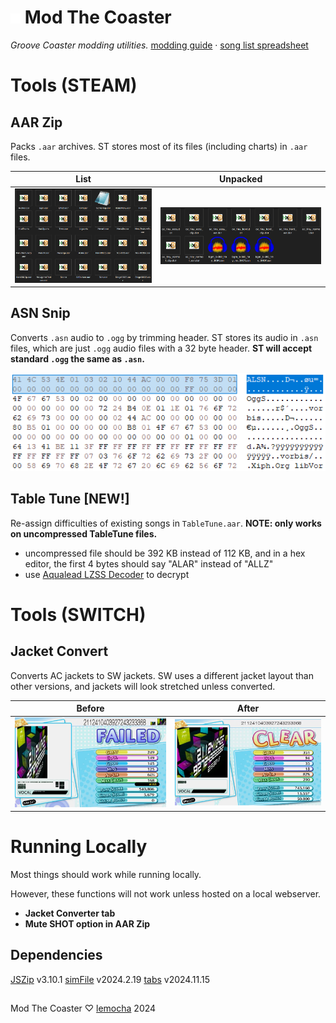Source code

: # ![](img/icon.webp) Mod The Coaster
*Groove Coaster modding utilities.*
[modding guide](https://github.com/lemocha7/Mod-The-Coaster/wiki) · [song list spreadsheet](https://docs.google.com/spreadsheets/d/1Ia1Pj9P0OHSlMKTNB8HuUs1qk7ODr7MGuCyzzunbAZk)


# Tools (STEAM)
## AAR Zip
Packs `.aar` archives. ST stores most of its files (including charts) in `.aar` files.

|List                                    |Unpacked                                  |
|----------------------------------------|------------------------------------------|
|![ST Install](guide-img/st-install.webp)|![AAR unpacked](guide-img/aar-unpack.webp)|


## ASN Snip
Converts `.asn` audio to `.ogg` by trimming header. ST stores its audio in `.asn` files, which are just `.ogg` audio files with a 32 byte header. **ST will accept standard `.ogg` the same as `.asn`.**

![ASN Header](guide-img/asn-header.webp)


## Table Tune [NEW!]
Re-assign difficulties of existing songs in `TableTune.aar`. **NOTE: only works on uncompressed TableTune files.**
- uncompressed file should be 392 KB instead of 112 KB, and in a hex editor, the first 4 bytes should say "ALAR" instead of "ALLZ"
- use [Aqualead LZSS Decoder](https://github.com/Brolijah/Aqualead_LZSS) to decrypt


# Tools (SWITCH)
## Jacket Convert
Converts AC jackets to SW jackets. SW uses a different jacket layout than other versions, and jackets will look stretched unless converted.

|Before                              |After                               |
|------------------------------------|------------------------------------|
|![Before](guide-img/sw-jc2-pre.webp)|![After](guide-img/sw-jc2-post.webp)|



# Running Locally
Most things should work while running locally.

However, these functions will not work unless hosted on a local webserver.
- **Jacket Converter tab**
- **Mute SHOT option in AAR Zip**

## Dependencies
[JSZip](https://stuk.github.io/jszip) v3.10.1
[simFile](https://lemocha7.github.io/lib/simFile/2024.2.19.js) v2024.2.19
[tabs](https://lemocha7.github.io/lib/tabs/2024.11.15.js) v2024.11.15


##

Mod The Coaster ♡ [lemocha](https://lemocha7.github.io) 2024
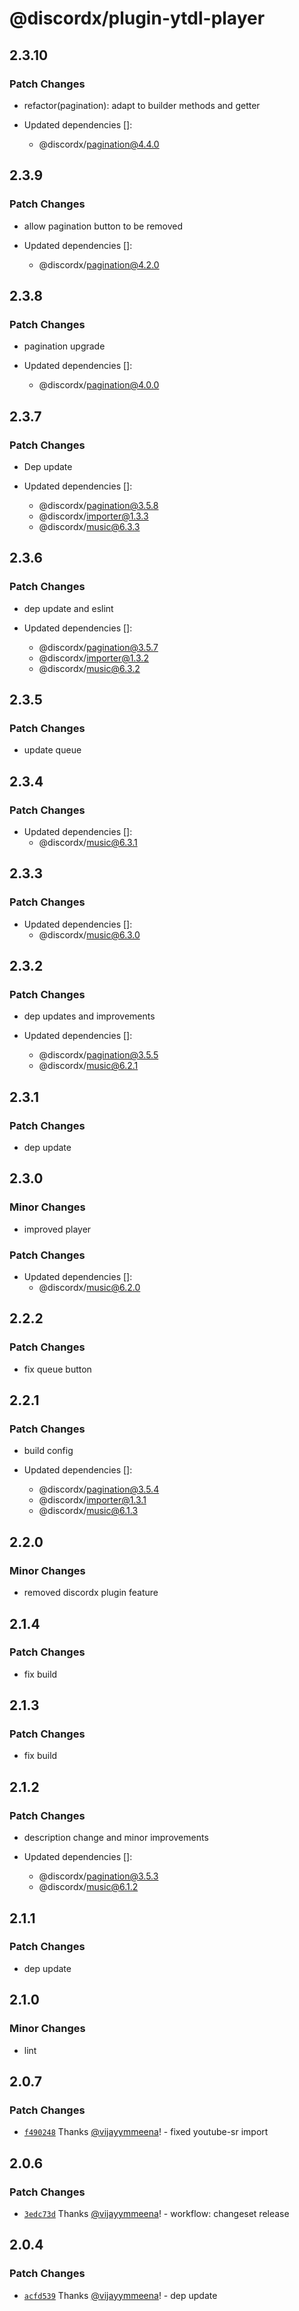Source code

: # @discordx/plugin-ytdl-player

## 2.3.10

### Patch Changes

- refactor(pagination): adapt to builder methods and getter

- Updated dependencies []:
  - @discordx/pagination@4.4.0

## 2.3.9

### Patch Changes

- allow pagination button to be removed

- Updated dependencies []:
  - @discordx/pagination@4.2.0

## 2.3.8

### Patch Changes

- pagination upgrade

- Updated dependencies []:
  - @discordx/pagination@4.0.0

## 2.3.7

### Patch Changes

- Dep update

- Updated dependencies []:
  - @discordx/pagination@3.5.8
  - @discordx/importer@1.3.3
  - @discordx/music@6.3.3

## 2.3.6

### Patch Changes

- dep update and eslint

- Updated dependencies []:
  - @discordx/pagination@3.5.7
  - @discordx/importer@1.3.2
  - @discordx/music@6.3.2

## 2.3.5

### Patch Changes

- update queue

## 2.3.4

### Patch Changes

- Updated dependencies []:
  - @discordx/music@6.3.1

## 2.3.3

### Patch Changes

- Updated dependencies []:
  - @discordx/music@6.3.0

## 2.3.2

### Patch Changes

- dep updates and improvements

- Updated dependencies []:
  - @discordx/pagination@3.5.5
  - @discordx/music@6.2.1

## 2.3.1

### Patch Changes

- dep update

## 2.3.0

### Minor Changes

- improved player

### Patch Changes

- Updated dependencies []:
  - @discordx/music@6.2.0

## 2.2.2

### Patch Changes

- fix queue button

## 2.2.1

### Patch Changes

- build config

- Updated dependencies []:
  - @discordx/pagination@3.5.4
  - @discordx/importer@1.3.1
  - @discordx/music@6.1.3

## 2.2.0

### Minor Changes

- removed discordx plugin feature

## 2.1.4

### Patch Changes

- fix build

## 2.1.3

### Patch Changes

- fix build

## 2.1.2

### Patch Changes

- description change and minor improvements

- Updated dependencies []:
  - @discordx/pagination@3.5.3
  - @discordx/music@6.1.2

## 2.1.1

### Patch Changes

- dep update

## 2.1.0

### Minor Changes

- lint

## 2.0.7

### Patch Changes

- [`f490248`](https://github.com/discordx-ts/plugins/commit/f4902483a99331355edfa7dc3b9d2d99331b5919) Thanks [@vijayymmeena](https://github.com/vijayymmeena)! - fixed youtube-sr import

## 2.0.6

### Patch Changes

- [`3edc73d`](https://github.com/discordx-ts/plugins/commit/3edc73da5679e8b97f0f08291da7cdef09afb165) Thanks [@vijayymmeena](https://github.com/vijayymmeena)! - workflow: changeset release

## 2.0.4

### Patch Changes

- [`acfd539`](https://github.com/discordx-ts/plugins/commit/acfd539ea9144e60e5f300f6eeac2e73f9a3c79b) Thanks [@vijayymmeena](https://github.com/vijayymmeena)! - dep update
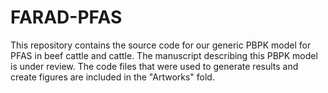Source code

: # FARAD-PFAS

This repository contains the source code for our generic PBPK model for PFAS in beef cattle and cattle. The manuscript describing this PBPK model is under review. The code files that were used to generate results and create figures are included in the "Artworks" fold. 
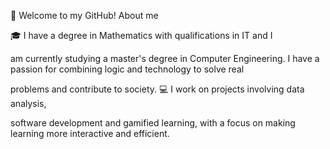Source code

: 👋 Welcome to my GitHub!
About me

🎓 I have a degree in Mathematics with qualifications in IT and I 

am currently studying a master's degree in Computer Engineering.
I have a passion for combining logic and technology to solve real

problems and contribute to society.
💻 I work on projects involving data analysis, 

software development and gamified learning, 
with a focus on making learning more interactive and efficient.
<!---
felixjunior2/felixjunior2 is a ✨ special ✨ repository because its `README.md` (this file) appears on your GitHub profile.
You can click the Preview link to take a look at your changes.
--->
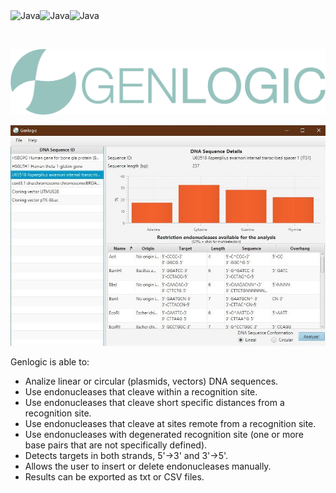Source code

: <img alt="Java" align="left"  src="https://forthebadge.com/images/badges/made-with-java.svg"/> 
<img alt="Java" align="left"  src="https://forthebadge.com/images/badges/built-with-science.svg"/> 
<img alt="Java" align="left"  src="https://forthebadge.com/images/badges/powered-by-black-magic.svg"/> 

<br/><br/>

![alt text](https://raw.githubusercontent.com/luinungom/Genlogic/master/src/resources/images/FullLogo.png?raw=true)

![alt text](https://raw.githubusercontent.com/luinungom/Genlogic/master/Main%20window.JPG?raw=true)

Genlogic is able to:
- Analize linear or circular (plasmids, vectors) DNA sequences.
- Use endonucleases that cleave within a recognition site.
- Use endonucleases that cleave short specific distances from a recognition site.
- Use endonucleases that cleave at sites remote from a recognition site.
- Use endonucleases with degenerated recognition site (one or more base pairs that are not specifically defined).
- Detects targets in both strands, 5'->3' and 3'->5'.
- Allows the user to insert or delete endonucleases manually.
- Results can be exported as txt or CSV files.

** Exercise instructions **
Looking at the entries above, say how many lines contain the word "After". Only the number is wanted.

** Exercise answer **
2